ラストボーイ







「芽生ちゃんって愁と幼なじみなんだよね?」





あれ?最初に話した気がするんだけど・・・。

でもそれがどうしたんだろ。






「うん。そうだよ?」





「ただの幼なじみなんだよね?」





ただの?



ただの幼なじみって何だろう。


幼なじみは幼なじみで、その他に言いようがないんだけど・・・。







「それがどうかしたの・・・?」





あたしの問いかけに、
黄瀬さんの目が変わった気がした。



それまでは可愛らしい黄瀬さんだったのに、
どうして今はこんなに怖いんだろう。







「それじゃ、あたしが愁を好きでもいいよね?」






「あのっ黄瀬さん・・・言ってる事がよく分からないんだけど・・・っ」







「あたし愁が好きなのっ♪だから芽生ちゃんも協力してくれる?!うまくいくように!」






さっきまでの表情が嘘みたいに、
可愛らしい黄瀬さんに戻っていた。







「協力って・・・?」







「んー。

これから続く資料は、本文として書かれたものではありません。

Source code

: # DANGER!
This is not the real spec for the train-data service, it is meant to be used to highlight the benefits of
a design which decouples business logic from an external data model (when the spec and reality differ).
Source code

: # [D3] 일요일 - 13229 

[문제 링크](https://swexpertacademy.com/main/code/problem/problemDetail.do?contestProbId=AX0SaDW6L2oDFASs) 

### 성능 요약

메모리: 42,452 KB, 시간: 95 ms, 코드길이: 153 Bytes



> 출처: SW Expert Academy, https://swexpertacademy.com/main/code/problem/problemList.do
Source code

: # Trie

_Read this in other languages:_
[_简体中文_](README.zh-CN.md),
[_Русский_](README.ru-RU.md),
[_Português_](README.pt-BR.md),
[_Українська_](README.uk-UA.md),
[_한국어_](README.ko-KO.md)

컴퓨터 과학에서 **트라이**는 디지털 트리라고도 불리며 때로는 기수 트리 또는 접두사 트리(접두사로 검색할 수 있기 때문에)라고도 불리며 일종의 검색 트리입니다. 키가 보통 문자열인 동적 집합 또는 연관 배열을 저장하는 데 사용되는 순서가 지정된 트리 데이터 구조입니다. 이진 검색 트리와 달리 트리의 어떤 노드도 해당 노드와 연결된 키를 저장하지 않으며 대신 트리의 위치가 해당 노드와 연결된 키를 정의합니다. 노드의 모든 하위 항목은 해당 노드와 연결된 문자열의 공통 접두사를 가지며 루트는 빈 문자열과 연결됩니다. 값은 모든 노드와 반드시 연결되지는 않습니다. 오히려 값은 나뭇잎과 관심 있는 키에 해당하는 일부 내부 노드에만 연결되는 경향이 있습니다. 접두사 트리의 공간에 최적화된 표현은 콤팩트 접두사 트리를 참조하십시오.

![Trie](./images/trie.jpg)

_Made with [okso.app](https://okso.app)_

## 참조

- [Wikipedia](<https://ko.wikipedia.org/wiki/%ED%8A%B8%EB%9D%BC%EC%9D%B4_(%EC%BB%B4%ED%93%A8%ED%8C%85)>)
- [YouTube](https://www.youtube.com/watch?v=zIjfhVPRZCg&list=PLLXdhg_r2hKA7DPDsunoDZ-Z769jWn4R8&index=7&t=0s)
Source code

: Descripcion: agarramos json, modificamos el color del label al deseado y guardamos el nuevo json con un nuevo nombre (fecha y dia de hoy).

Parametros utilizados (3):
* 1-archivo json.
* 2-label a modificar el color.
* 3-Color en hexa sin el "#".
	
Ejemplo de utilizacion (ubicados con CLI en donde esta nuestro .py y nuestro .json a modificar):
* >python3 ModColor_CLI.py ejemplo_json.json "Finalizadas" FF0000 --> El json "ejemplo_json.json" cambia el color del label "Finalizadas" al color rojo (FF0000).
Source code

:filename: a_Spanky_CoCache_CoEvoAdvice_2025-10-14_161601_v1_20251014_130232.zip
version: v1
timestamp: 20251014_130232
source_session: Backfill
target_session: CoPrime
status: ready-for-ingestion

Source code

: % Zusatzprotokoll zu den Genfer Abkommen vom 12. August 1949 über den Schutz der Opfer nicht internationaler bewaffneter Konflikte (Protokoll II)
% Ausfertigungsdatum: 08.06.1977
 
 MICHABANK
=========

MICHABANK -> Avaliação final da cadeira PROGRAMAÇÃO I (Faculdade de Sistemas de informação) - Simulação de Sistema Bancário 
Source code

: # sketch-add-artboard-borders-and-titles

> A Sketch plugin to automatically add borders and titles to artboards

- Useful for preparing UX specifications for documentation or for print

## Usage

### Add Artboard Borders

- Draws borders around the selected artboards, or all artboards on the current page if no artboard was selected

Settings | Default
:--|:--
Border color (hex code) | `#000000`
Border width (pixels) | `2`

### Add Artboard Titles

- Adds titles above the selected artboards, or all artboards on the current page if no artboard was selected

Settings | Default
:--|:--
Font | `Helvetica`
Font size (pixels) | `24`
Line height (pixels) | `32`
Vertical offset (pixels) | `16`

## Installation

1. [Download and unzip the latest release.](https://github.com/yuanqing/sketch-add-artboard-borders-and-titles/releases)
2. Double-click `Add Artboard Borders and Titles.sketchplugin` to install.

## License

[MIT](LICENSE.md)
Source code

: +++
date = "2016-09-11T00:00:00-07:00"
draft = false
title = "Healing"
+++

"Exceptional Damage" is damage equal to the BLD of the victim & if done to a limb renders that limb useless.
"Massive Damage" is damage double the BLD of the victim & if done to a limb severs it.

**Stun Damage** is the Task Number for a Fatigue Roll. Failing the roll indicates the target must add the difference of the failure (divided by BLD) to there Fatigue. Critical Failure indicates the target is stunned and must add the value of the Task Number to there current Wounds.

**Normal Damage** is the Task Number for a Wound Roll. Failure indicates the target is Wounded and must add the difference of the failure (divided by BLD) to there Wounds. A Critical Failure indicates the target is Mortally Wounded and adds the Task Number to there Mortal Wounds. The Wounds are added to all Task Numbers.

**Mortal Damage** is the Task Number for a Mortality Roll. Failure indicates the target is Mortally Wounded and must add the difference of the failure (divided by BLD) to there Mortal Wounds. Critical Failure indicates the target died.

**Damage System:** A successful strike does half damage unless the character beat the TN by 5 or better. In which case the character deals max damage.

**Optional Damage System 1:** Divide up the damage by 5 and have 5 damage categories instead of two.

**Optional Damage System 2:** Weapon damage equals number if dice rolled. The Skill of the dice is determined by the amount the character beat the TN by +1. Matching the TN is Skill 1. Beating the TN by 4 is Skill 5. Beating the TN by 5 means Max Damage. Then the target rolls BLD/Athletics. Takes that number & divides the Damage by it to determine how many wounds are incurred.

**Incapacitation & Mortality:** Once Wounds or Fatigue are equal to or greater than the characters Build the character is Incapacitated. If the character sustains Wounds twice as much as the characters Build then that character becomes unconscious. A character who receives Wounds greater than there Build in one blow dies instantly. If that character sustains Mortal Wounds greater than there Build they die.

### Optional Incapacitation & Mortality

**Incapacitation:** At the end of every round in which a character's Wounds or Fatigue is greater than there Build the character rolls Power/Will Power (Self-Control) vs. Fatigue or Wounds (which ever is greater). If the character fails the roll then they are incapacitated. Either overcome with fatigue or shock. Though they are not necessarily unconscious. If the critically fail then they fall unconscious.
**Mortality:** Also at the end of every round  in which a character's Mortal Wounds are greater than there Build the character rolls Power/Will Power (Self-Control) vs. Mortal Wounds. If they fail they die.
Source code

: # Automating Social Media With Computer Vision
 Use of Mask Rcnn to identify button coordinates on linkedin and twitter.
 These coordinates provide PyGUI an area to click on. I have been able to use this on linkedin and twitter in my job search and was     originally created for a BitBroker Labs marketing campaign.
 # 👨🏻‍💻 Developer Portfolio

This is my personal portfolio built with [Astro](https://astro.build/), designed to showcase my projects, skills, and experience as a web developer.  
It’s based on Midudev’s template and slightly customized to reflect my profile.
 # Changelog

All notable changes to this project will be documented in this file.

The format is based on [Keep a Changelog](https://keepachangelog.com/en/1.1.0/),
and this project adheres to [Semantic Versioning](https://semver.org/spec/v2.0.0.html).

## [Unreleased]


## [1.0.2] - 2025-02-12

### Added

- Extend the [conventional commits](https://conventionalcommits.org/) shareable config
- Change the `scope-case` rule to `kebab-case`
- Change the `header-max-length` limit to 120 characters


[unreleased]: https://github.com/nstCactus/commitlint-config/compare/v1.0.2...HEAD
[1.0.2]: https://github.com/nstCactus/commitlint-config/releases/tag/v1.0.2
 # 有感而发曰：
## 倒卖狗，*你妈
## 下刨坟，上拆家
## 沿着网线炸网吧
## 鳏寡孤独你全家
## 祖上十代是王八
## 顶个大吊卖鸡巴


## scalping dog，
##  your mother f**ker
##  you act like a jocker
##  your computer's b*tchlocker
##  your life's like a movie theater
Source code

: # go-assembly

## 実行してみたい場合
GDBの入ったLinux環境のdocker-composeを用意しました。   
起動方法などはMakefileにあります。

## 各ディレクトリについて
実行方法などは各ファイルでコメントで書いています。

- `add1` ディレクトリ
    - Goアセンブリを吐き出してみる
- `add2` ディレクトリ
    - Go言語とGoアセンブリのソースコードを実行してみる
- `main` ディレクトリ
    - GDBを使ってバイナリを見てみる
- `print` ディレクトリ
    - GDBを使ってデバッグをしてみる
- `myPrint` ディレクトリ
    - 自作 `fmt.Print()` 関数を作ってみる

たまにはあたしも愁と2人で帰ったりとか、デートもしたいなって!愁って芽生ちゃんが心配でなかなか自分の時間作らないじゃない?だからたまには時間くれないかなって・・・だめかなっ?」






正直、答えに困った。



だってあたしも愁ちゃんと毎日一緒が当たり前だったから。






でも黄瀬さんの熱意に負けて、
あたしは渋々了承した。







「ありがと芽生ちゃんっ♪あたし頑張る!」







スマイル全開で黄瀬さんは戻っていった。





たまに・・・・・ってどれくらいなんだろ。


愁ちゃんには何て交わしたらいいんだろ。



黄瀬さんが愁ちゃんを好きなのは分かってたけど、
そこであたしが関与するとは想定外だった。